Feminist Visions of Development
Title | Feminist Visions of Development PDF eBook |
Author | Cecile Jackson |
Publisher | Routledge |
Pages | 304 |
Release | 2005-07-27 |
Genre | Business & Economics |
ISBN | 1134727135 |
Key issues in gender studies and development today are explored in detail, from rural and urban poverty to population and family planning, resulting from the 1995 UN Conference on Women.

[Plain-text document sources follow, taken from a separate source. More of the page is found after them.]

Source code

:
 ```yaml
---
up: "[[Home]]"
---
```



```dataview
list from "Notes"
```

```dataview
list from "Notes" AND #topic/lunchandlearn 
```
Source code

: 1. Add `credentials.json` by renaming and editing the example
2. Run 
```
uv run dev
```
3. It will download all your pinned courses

Feminist Visions of Development
Title | Feminist Visions of Development PDF eBook |
Author | Cecile Jackson |
Publisher | Routledge |
Pages | 568 |
Release | 2005-07-27 |
Genre | Business & Economics |
ISBN | 1134727127 |
In the wake of the 4th World Conference on Women this volume brings together leading gender and development scholars who interrogate the last twenty years of work in this area. Feminist Visions of Development throws fresh light on key issues including: * gender and the environment * education * population * reproductive rights * industrialisation * macroeconomic policy * poverty. Inspired by recent feminist theoretical work, it re-examines previous structural analysis and opens the way for further research in the field.

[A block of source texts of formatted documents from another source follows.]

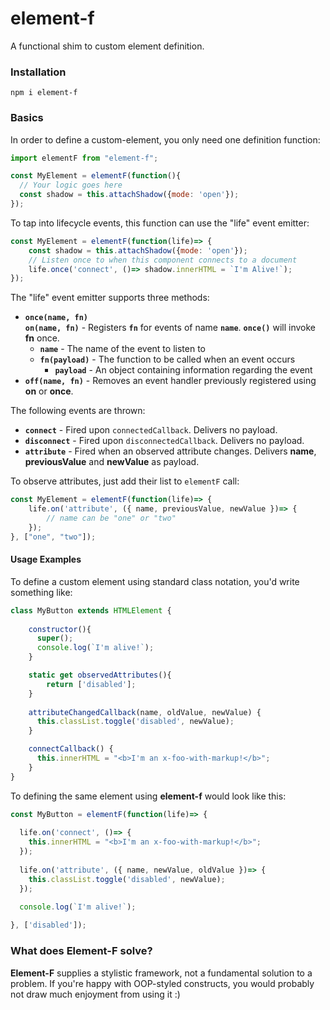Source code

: # element-f
A functional shim to custom element definition.

### Installation

```
npm i element-f
```

### Basics
In order to define a custom-element, you only need one definition function:

```javascript
import elementF from "element-f";

const MyElement = elementF(function(){
  // Your logic goes here  
  const shadow = this.attachShadow({mode: 'open'});
});
```

To tap into lifecycle events, this function can use the "life" event emitter:
```javascript
const MyElement = elementF(function(life)=> {
    const shadow = this.attachShadow({mode: 'open'});
    // Listen once to when this component connects to a document 
    life.once('connect', ()=> shadow.innerHTML = `I'm Alive!`);
});
```

The "life" event emitter supports three methods:
  * **`once(name, fn)`<br/>`on(name, fn)`** - Registers **`fn`** for events of name **`name`**. **`once()`** will invoke **fn** once.
    * **`name`** - The name of the event to listen to
    * **`fn(payload)`** - The function to be called when  an event occurs
      * **`payload`** - An object containing information regarding the event
  * **`off(name, fn)`** - Removes an event handler previously registered using **on** or **once**.

The following events are thrown:
  * **`connect`** - Fired upon `connectedCallback`. Delivers no payload.
  * **`disconnect`** - Fired upon `disconnectedCallback`. Delivers no payload.
  * **`attribute`** - Fired when an observed attribute changes. Delivers **name**, **previousValue** and **newValue** as payload.

To observe attributes, just add their list to `elementF` call:
```javascript
const MyElement = elementF(function(life)=> {
    life.on('attribute', ({ name, previousValue, newValue })=> {
        // name can be "one" or "two"
    });
}, ["one", "two"]);
```

#### Usage Examples
To define a custom element using standard class notation, you'd write something like:

```javascript
class MyButton extends HTMLElement {
    
    constructor(){
      super();
      console.log(`I'm alive!`);
    }

    static get observedAttributes(){
        return ['disabled'];
    }
    
    attributeChangedCallback(name, oldValue, newValue) {
      this.classList.toggle('disabled', newValue); 
    }

    connectCallback() {
      this.innerHTML = "<b>I'm an x-foo-with-markup!</b>";
    }
}
```

To defining the same element using **element-f** would look like this:

```javascript
const MyButton = elementF(function(life)=> {
  
  life.on('connect', ()=> { 
    this.innerHTML = "<b>I'm an x-foo-with-markup!</b>"; 
  });
  
  life.on('attribute', ({ name, newValue, oldValue })=> {
    this.classList.toggle('disabled', newValue); 
  });
  
  console.log(`I'm alive!`);

}, ['disabled']);
```

### What does Element-F solve?

**Element-F** supplies a stylistic framework, not a fundamental solution to a problem. If you're happy with OOP-styled constructs, you would probably not draw much enjoyment from using it :)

Development Crises and Alternative Visions
Title | Development Crises and Alternative Visions PDF eBook |
Author | Gita Sen |
Publisher | Routledge |
Pages | 121 |
Release | 2013-11-05 |
Genre | Business & Economics |
ISBN | 1134156820 |
More than half of the world's farmers are women. They are the majority of the poor, the uneducated and are the first to suffer from drought and famine. Yet their subordination is reinforced by well-meaning development policies that perpetuate social inequalities. During the 1975-85 United Nations Decade for the Advancement of Women their position actually worsened. This book analyses three decades of policies towards Third World women. Focusing on global economic and political crises - debt, famine, militarization, fundamentalism - the authors show how women's moves to organize effective strategies for basic survival are central to an understanding of the development process.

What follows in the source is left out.